Contentions from both the sides

Appellant

  • The learned counsel for appellant contended that the Agarwals and the companies managed by it are not authorised sub-tenants and are not given any identification under the law.
  • The Counsel also drew the attention of the Court towards the rent receipt issued by VCL and the agreement between the landlords and the tenants that no sub-tenancy is allowed and if done it leads to eviction of the property by the tenants.
  • The learned Counsel submitted that the Agarwals neither have any right in respect of the said premises nor the locus standi to initiate the proceeding for the same.

Respondent

  • The learned Counsel for the respondents contended that the appellant and the Bangur Brothers Ltd. both the companies are managed by the Bangurs, if they lift the corporate veil of the two companies, it will be known that the appellants are aware of the sub-tenancy agreement.
  • The Counsel further submitted that no eviction order can be passed against them without giving a prior notice to them for a particular time period.

Summary of the Judgement

This court in the Bangur Brothers case is of the opinion that it has an appropriate jurisdiction to decide this particular case. The learned judge directed the official liquidator to release the property in favor of the appellants after removing all the occupants and sub-tenants from the said premises. The honorable court is of the view that all the cases relied upon by the learned counsel for respondents have no relevance to the present case.

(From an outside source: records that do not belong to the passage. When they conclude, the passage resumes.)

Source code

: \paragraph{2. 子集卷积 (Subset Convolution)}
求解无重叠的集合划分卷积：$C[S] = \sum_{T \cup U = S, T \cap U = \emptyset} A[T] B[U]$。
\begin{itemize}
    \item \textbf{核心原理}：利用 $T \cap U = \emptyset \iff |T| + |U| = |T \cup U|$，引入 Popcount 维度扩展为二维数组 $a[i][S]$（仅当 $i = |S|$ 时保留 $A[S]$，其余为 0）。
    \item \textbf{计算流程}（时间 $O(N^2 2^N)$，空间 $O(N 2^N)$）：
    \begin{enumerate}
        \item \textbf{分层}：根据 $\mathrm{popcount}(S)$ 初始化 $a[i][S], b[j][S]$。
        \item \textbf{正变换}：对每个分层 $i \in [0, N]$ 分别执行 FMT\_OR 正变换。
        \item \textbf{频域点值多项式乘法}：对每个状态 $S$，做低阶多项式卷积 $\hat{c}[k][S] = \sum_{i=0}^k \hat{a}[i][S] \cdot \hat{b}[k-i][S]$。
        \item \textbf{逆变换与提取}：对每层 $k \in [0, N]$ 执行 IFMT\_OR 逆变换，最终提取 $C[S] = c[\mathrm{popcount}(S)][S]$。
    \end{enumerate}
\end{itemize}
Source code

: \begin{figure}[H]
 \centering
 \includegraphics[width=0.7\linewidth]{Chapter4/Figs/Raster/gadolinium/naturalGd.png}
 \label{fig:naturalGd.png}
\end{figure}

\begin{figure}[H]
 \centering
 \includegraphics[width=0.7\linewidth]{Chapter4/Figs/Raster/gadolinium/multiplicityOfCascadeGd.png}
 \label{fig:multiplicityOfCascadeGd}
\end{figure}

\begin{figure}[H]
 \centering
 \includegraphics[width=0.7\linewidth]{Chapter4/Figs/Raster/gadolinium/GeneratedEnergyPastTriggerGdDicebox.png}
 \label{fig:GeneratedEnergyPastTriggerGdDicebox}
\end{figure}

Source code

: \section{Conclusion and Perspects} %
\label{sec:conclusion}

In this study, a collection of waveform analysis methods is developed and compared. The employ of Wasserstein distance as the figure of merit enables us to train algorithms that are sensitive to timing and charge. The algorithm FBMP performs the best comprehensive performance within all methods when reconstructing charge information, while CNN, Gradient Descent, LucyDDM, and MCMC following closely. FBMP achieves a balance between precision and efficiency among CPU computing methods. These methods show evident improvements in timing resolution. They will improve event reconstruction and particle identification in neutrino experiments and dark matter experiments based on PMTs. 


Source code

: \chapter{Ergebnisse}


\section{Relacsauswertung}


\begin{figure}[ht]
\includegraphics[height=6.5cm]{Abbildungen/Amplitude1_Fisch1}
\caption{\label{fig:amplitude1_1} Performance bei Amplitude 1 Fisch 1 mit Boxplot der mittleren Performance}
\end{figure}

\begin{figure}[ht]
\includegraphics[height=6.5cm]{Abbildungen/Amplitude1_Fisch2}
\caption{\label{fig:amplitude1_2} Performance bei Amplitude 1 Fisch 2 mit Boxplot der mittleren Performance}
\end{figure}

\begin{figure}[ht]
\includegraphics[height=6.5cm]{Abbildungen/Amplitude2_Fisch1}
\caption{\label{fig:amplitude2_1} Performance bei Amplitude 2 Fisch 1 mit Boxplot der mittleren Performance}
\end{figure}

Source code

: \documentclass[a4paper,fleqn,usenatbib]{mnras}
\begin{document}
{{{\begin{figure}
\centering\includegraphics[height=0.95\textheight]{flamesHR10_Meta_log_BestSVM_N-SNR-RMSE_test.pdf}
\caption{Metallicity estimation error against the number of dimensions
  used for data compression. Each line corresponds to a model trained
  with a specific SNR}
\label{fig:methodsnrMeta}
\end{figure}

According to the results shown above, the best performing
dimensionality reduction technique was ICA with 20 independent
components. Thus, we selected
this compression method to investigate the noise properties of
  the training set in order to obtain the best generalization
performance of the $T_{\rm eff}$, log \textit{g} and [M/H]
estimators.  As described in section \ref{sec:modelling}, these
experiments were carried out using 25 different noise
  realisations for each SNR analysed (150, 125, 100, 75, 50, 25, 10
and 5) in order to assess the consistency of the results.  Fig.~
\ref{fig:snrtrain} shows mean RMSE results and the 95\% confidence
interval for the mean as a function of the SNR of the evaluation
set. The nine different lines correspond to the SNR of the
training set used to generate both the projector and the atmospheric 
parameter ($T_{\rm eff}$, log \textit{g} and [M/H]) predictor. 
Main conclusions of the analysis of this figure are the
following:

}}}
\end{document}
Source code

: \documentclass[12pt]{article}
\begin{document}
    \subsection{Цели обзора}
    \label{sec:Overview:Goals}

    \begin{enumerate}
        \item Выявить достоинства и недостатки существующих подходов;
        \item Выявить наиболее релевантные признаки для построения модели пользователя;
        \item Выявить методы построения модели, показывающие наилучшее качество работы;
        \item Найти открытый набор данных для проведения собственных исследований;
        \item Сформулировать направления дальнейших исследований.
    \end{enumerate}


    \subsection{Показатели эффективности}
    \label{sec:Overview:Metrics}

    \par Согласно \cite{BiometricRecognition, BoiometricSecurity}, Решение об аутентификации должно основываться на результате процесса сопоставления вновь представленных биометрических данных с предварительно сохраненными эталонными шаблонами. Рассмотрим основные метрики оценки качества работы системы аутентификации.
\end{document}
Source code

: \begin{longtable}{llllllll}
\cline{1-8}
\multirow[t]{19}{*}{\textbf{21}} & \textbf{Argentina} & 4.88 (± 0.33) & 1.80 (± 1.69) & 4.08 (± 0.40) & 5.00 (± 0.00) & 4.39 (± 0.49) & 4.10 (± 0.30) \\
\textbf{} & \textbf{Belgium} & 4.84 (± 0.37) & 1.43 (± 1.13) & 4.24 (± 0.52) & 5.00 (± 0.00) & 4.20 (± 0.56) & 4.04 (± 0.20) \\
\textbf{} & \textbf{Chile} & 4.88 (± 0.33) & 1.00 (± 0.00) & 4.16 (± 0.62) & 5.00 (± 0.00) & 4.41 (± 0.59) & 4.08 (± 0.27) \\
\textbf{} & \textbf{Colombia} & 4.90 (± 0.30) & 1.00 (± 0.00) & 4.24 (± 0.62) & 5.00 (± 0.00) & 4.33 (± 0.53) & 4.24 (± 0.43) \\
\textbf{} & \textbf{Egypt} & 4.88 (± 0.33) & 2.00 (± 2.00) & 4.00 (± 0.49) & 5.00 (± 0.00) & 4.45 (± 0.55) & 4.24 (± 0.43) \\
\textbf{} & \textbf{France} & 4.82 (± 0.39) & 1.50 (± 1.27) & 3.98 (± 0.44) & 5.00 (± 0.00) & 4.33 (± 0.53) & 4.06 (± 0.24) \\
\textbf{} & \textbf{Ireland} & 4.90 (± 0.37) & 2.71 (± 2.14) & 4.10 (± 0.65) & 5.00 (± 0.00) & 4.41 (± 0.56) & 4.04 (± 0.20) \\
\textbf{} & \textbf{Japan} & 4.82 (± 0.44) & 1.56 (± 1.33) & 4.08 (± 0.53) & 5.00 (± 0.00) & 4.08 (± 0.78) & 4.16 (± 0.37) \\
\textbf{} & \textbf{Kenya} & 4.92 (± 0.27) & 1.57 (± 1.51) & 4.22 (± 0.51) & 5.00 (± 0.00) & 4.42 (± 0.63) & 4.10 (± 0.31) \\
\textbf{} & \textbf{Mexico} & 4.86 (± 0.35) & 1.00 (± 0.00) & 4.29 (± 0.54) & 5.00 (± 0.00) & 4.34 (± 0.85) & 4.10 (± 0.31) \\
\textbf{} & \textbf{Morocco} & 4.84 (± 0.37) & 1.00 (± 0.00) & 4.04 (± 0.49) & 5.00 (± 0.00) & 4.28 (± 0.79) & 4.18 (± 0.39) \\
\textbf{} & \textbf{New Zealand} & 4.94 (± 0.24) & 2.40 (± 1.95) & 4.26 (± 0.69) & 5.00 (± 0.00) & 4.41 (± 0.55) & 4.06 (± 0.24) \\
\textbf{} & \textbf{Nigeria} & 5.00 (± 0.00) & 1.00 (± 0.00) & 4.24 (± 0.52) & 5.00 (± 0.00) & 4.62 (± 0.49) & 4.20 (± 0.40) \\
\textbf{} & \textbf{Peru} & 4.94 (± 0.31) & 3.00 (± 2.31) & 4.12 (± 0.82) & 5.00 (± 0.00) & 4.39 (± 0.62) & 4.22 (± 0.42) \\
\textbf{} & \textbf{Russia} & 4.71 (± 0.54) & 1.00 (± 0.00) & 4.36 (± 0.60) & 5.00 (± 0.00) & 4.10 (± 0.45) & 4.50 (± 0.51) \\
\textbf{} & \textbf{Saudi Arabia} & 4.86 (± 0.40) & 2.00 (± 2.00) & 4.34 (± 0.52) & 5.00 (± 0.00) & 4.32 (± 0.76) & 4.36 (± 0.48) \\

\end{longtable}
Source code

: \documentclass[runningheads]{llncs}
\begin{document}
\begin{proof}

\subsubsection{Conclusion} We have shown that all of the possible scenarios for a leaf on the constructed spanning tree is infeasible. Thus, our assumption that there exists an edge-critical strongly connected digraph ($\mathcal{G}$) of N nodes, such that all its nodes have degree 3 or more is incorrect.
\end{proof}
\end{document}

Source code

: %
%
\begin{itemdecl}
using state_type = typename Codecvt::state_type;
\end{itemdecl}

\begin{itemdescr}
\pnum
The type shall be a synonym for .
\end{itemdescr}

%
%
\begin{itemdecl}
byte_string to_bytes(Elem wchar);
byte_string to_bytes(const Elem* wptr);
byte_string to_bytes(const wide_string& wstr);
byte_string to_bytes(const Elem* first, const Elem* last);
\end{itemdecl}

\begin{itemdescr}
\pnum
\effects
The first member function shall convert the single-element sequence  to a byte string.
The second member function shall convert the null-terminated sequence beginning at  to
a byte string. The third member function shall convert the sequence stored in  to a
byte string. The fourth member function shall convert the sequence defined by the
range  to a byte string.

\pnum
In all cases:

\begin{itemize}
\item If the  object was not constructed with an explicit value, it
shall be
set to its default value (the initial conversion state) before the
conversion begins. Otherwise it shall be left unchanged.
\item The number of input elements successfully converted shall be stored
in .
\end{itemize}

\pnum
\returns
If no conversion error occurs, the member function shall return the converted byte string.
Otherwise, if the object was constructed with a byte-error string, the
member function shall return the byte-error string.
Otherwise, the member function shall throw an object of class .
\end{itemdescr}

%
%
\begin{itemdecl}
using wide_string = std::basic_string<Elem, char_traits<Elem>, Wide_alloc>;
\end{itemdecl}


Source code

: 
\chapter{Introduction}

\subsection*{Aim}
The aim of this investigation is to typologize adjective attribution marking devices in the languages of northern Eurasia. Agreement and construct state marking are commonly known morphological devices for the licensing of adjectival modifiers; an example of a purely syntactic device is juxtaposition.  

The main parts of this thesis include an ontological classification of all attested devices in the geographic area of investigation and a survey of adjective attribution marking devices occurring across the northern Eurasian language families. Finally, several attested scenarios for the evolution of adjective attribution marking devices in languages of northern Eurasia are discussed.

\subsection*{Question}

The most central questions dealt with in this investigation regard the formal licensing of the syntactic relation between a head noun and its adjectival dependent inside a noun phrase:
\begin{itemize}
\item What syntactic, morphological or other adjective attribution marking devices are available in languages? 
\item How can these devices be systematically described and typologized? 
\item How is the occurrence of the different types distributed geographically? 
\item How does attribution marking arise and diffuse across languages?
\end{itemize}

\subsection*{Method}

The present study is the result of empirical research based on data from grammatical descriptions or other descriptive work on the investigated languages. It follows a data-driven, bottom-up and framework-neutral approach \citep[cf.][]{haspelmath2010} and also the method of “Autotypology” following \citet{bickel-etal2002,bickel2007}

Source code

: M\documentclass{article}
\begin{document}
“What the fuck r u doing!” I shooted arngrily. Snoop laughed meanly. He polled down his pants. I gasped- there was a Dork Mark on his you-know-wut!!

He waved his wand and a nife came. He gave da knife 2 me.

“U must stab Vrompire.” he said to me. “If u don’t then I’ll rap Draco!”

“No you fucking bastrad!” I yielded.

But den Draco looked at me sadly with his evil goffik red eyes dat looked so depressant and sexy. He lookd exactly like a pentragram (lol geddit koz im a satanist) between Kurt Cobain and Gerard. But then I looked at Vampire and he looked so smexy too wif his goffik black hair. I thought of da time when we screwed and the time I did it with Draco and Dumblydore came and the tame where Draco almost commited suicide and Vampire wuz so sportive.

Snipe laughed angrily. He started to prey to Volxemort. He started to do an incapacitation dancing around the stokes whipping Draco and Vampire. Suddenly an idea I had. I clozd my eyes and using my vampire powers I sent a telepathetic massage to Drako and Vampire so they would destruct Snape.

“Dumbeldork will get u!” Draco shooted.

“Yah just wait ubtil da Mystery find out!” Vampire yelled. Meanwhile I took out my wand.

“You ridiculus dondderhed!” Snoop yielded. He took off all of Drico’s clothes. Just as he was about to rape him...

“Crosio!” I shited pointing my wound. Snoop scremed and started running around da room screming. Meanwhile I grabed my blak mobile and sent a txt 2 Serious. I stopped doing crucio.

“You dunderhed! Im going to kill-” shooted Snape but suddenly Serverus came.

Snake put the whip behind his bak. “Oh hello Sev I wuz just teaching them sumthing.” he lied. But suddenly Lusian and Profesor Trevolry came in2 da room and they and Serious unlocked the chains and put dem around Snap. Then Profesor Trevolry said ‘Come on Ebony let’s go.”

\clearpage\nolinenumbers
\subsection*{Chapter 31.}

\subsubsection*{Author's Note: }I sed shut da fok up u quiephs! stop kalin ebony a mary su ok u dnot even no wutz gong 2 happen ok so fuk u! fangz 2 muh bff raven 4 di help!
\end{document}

The court passed an eviction order to remove the occupants from the property as directed by the due process of law. The court asked the Official Liquidator to deliver vacant possession of the said premises to the appellant after evicting the Agarwals and the limited companies under their control. The sub-tenancy agreement was not considered as a valid agreement because as per the act the written consent of the landlord was not taken. The court ordered to transfer the possession of the property in the favour of the appellant. In the court’s view, because the Agarwals could not demonstrate an iota of right to remain in the occupation of the said premises, it would be unfair and improper for the claimant to be subjected to an eviction suit for the recovery of the said premises. The court opined that as per the agreement between the tenants and sub-tenants, it was mentioned that the consent of the landlord was taken for sub-tenancy but there is no such written agreement.

Analysis

The company court appropriately delivered its judgement with a justified reasoning stating the provisions lay down. The court did justification in handing over the possession of the said premises to the appellant because no valid agreement as directed by the law had been made for the property to remain in possession of the Agarwals and its subsidiary companies. The court proposed a reasonable point by directing the official liquidator for the transfer of vacant premises in favour of the appellant company. The court did justification by not making VCL a party to the proceeding because it has no interest in the property. The court on the demand of the tenant company asked the official liquidator to disclaim the onerous property and transfer the vacant possession in the favour of the applicant company because the tenant company was going to wound up as per the order of the court and the said premises was of no use for the Bangurs.

Conclusion

It can be deducted from the judgement of the above case that the company Court has jurisdiction under Section 535 to decide the question of disclaimer of onerous property and while adjudicating the same court relied upon the rights and liabilities of the tenants and sub-tenants. Under this section the court also has the power to pass an order directing official liquidator to vacate the said premises. Another legal point which arose was that the consent of the landlord must be taken in writing before transferring any property for sub-tenancy.